Mark Clemens, Senior Account Manager

As you begin to layout your long-term IT strategy, a virtual network infrastructure based on a SAN platform should be high on your list of considerations.

Virtual technology is no longer considered new technology and is regarded by many as the industry standard. Many financial institutions already employ some form of virtual technology within their current infrastructure. As application requirements increase, IT teams are searching for ways to expand and improve the performance capabilities of their existing infrastructure.  To truly unlock all of the capabilities of virtual technology, institutions should consider combining virtualization with storage area network (SAN) technology.

Virtualization coupled with a SAN platform creates a robust network infrastructure that can easily and quickly meet the demands of your growing business.  Benefits associated with this infrastructure model include:

  • Fully utilized IT resources
  • Improved flexibility and scalability
  • High availability
  • Solid disaster recovery

Prior to virtualization technology, most financial institutions were unable to fully utilize the resources available on an individual server.  Today’s server equipment is packed with multiple processors, high RAM capacity, and the ability to support terabytes of disk storage space.
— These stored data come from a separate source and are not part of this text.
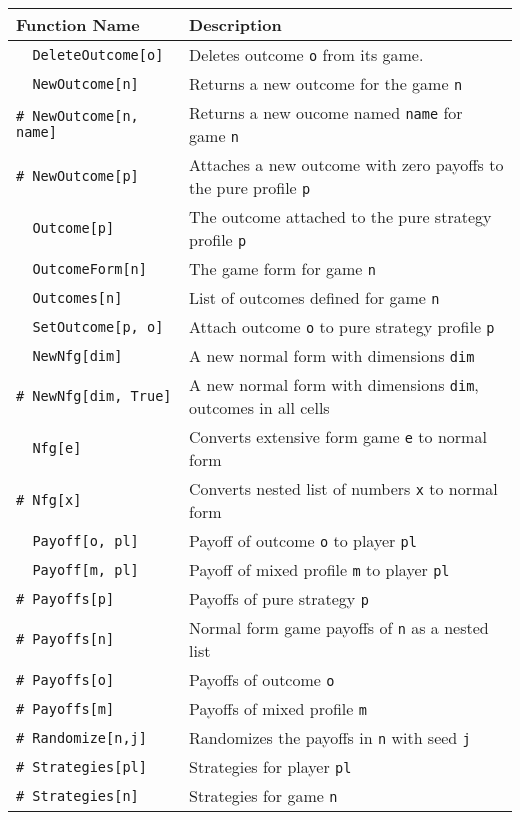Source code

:\begin{table}[htp]
\begin{center}
\begin{tabular} {|l||l|} \hline
Function Name	& Description \\ 
\hline
\verb+  DeleteOutcome[o]+ &Deletes outcome \verb+o+ from its game. \\

\verb+  NewOutcome[n]+ &Returns a new outcome for the game \verb+n+\\ 
\verb+# NewOutcome[n, name]+ &Returns a new oucome named \verb+name+ for game \verb+n+ \\ 
\verb+# NewOutcome[p]+ &Attaches a new outcome with zero payoffs to
the pure profile \verb+p+\\ 

\verb+  Outcome[p]+ &The outcome attached to the pure strategy profile \verb+p+\\ 

\verb+  OutcomeForm[n]+ &The game form for game \verb+n+\\ 

\verb+  Outcomes[n]+ &List of outcomes defined for game \verb+n+\\ 

\verb+  SetOutcome[p, o]+ &Attach outcome \verb+o+ to pure strategy profile \verb+p+\\ 

\verb+  NewNfg[dim]+ &A new normal form with dimensions \verb+dim+\\ 
\verb+# NewNfg[dim, True]+ &A new normal form with dimensions \verb+dim+, outcomes in all cells\\ 

\verb+  Nfg[e]+ &Converts extensive form game \verb+e+ to normal form\\ 
\verb+# Nfg[x]+ &Converts nested list of numbers \verb+x+ to normal form\\ 

\verb+  Payoff[o, pl]+ &Payoff of outcome \verb+o+ to player \verb+pl+\\ 
\verb+  Payoff[m, pl]+ &Payoff of mixed profile \verb+m+ to player \verb+pl+\\ 

\verb+# Payoffs[p]+ &Payoffs of pure strategy \verb+p+\\ 
\verb+# Payoffs[n]+ &Normal form game payoffs of \verb+n+ as a nested list\\ 
\verb+# Payoffs[o]+ &Payoffs of outcome \verb+o+\\ 
\verb+# Payoffs[m]+ &Payoffs of mixed profile \verb+m+ \\ 
\verb+# Randomize[n,j]+ &Randomizes the payoffs in \verb+n+ with seed \verb+j+\\
\verb+# Strategies[pl]+ &Strategies for player \verb+pl+\\ 
\verb+# Strategies[n]+ &Strategies for game \verb+n+ \\ 


\end{tabular}
\end{center}
\end{table}
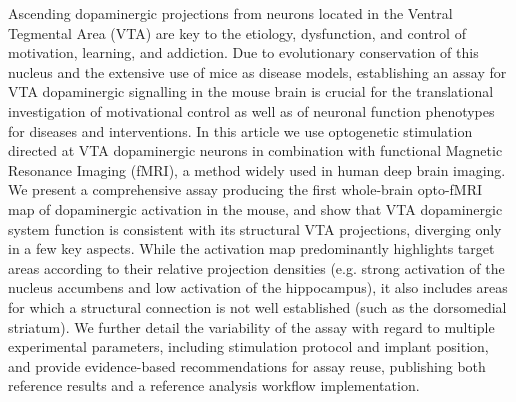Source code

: Ascending dopaminergic projections from neurons located in the Ventral Tegmental Area (VTA) are key to the etiology, dysfunction, and control of motivation, learning, and addiction.
Due to evolutionary conservation of this nucleus and the extensive use of mice as disease models, establishing an assay for VTA dopaminergic signalling in the mouse brain is crucial for the translational investigation of motivational control as well as of neuronal function phenotypes for diseases and interventions.
In this article we use optogenetic stimulation directed at VTA dopaminergic neurons in combination with functional Magnetic Resonance Imaging (fMRI), a method widely used in  human deep brain imaging.
We present a comprehensive assay producing the first whole-brain opto-fMRI map of dopaminergic activation in the mouse, and show that VTA dopaminergic system function is consistent with its structural VTA projections, diverging only in a few key aspects.
While the activation map predominantly highlights target areas according to their relative projection densities (e.g. strong activation of the nucleus accumbens and low activation of the hippocampus), it also includes areas for which a structural connection is not well established (such as the dorsomedial striatum).
We further detail the variability of the assay with regard to multiple experimental parameters, including stimulation protocol and implant position, and provide evidence-based recommendations for assay reuse, publishing both reference results and a reference analysis workflow implementation.
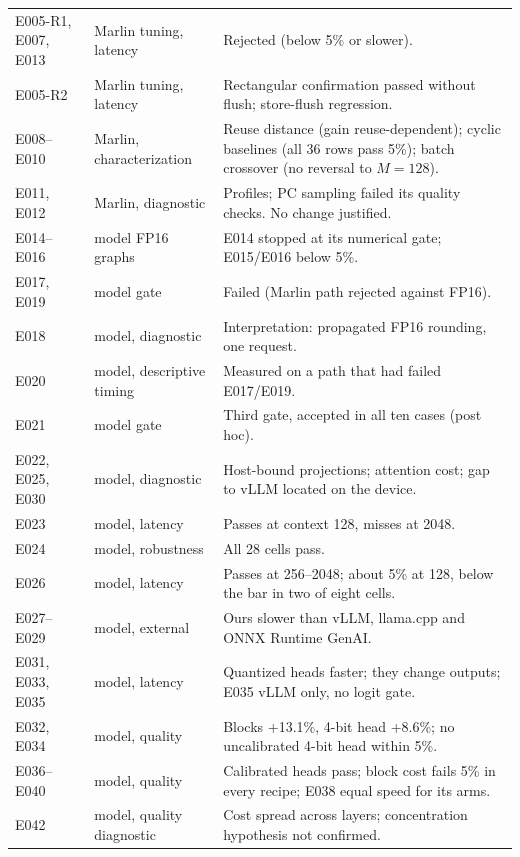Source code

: \documentclass[sigconf,nonacm]{acmart}
\begin{document}
\begin{table}[t]
\begin{tabular}{p{}p{}p{}}
E005-R1, E007, E013 & Marlin tuning, latency & Rejected (below 5\% or slower). \\
E005-R2 & Marlin tuning, latency & Rectangular confirmation passed without flush; store-flush regression. \\
E008--E010 & Marlin, characterization & Reuse distance (gain reuse-dependent); cyclic baselines (all 36 rows pass 5\%); batch crossover (no reversal to $M=128$). \\
E011, E012 & Marlin, diagnostic & Profiles; PC sampling failed its quality checks. No change justified. \\
E014--E016 & model FP16 graphs & E014 stopped at its numerical gate; E015/E016 below 5\%. \\
E017, E019 & model gate & Failed (Marlin path rejected against FP16). \\
E018 & model, diagnostic & Interpretation: propagated FP16 rounding, one request. \\
E020 & model, descriptive timing & Measured on a path that had failed E017/E019. \\
E021 & model gate & Third gate, accepted in all ten cases (post hoc). \\
E022, E025, E030 & model, diagnostic & Host-bound projections; attention cost; gap to vLLM located on the device. \\
E023 & model, latency & Passes at context 128, misses at 2048. \\
E024 & model, robustness & All 28 cells pass. \\
E026 & model, latency & Passes at 256--2048; about 5\% at 128, below the bar in two of eight cells. \\
E027--E029 & model, external & Ours slower than vLLM, llama.cpp and ONNX Runtime GenAI. \\
E031, E033, E035 & model, latency & Quantized heads faster; they change outputs; E035 vLLM only, no logit gate. \\
E032, E034 & model, quality & Blocks +13.1\%, 4-bit head +8.6\%; no uncalibrated 4-bit head within 5\%. \\
E036--E040 & model, quality & Calibrated heads pass; block cost fails 5\% in every recipe; E038 equal speed for its arms. \\
E042 & model, quality diagnostic & Cost spread across layers; concentration hypothesis not confirmed. \\
\bottomrule
\end{tabular}
\end{table}



\end{document}
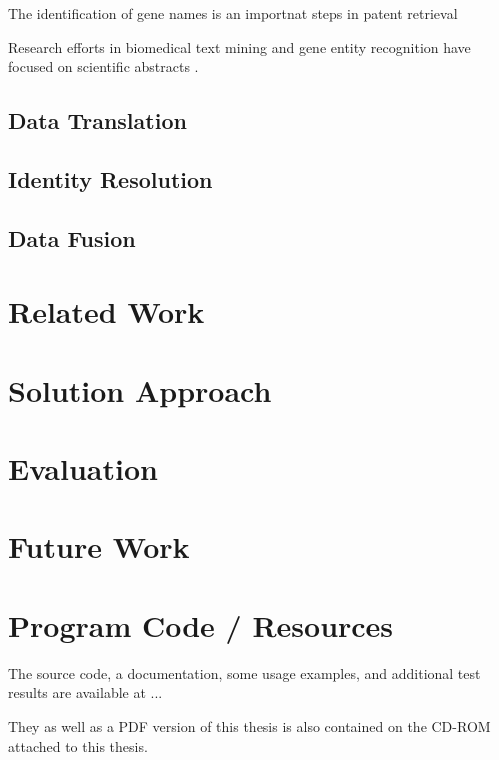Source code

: \documentclass[11pt,titlepage,oneside,openany]{book}
\begin{document}
The identification of gene names is an importnat steps in patent retrieval

Research efforts in biomedical text mining and gene entity recognition have focused on scientific abstracts \cite{RodriguezEsteban2016TextMP}.

\section{Data Translation}

\section{Identity Resolution}

\section{Data Fusion}

\chapter{Related Work}

\chapter{Solution Approach}

\chapter{Evaluation}

\chapter{Future Work}






\appendix

\chapter{Program Code / Resources}
\label{cha:appendix-a}

The source code, a documentation, some usage examples, and additional test results are available at ...

They as well as a PDF version of this thesis is also contained on the CD-ROM attached to this thesis.
\end{document}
Most operating systems running in standalone form cannot fully utilize all of the available resources from today’s server equipment. With the advent of virtualization technology, institutions now have the capability to fully utilize the available server resources by installing multiple server operating systems (guests) on one piece of hardware. This technology allows businesses to get the most out of every IT dollar while minimizing other costs associated with physical storage, electrical, and cooling services.

Improved flexibility and scalability are key traits associated with a virtual/SAN infrastructure and allow institutions to adapt to changing IT environments.  Requirements such as processor numbers and speed, RAM, disk space, types and speed of data storage partitions, available unused space, and the number of gigabit network connections are just a few of the specifications that must be met. This is especially true with applications such as document imaging and business analytics. By employing a virtual/SAN infrastructure, financial institutions can adjust their network configuration or simply add modules to support the application requirements rather than performing wholesale replacements of existing equipment.

Robust high availability options are another area in which a virtual/SAN infrastructure excels. Hardware issues associated with the previous generation of standalone server models such as motherboard, power supply, or hard drive failures would have little to no effect on employees accessing network resources running on a virtual/SAN infrastructure.  The system is designed to automatically redirect resources to compensate for hardware failure.   Administrators can then troubleshoot and replace failed equipment without having to take the entire network offline in many cases.

In addition to high availability, this infrastructure model can help address a financial institution’s disaster recovery needs. Features such as SAN-to-SAN replication allow critical data and server infrastructure to be replicated multiple times each day to a designated disaster recovery site with a high success rate. Array replication provides image level recovery that will meet an institution’s recovery time objectives while eliminating the hassle and extensive restore times associated with the traditional server build/restore data process. In the event of a disaster, the replicated images could be booted into the production environment and users redirected with minimal downtime.   With appropriate WAN communication circuits and a disaster recovery infrastructure, financial institutions can be confident in their business continuity/disaster recovery program, perform regular disaster recovery tests, and meet regulator exam requirements utilizing this solution.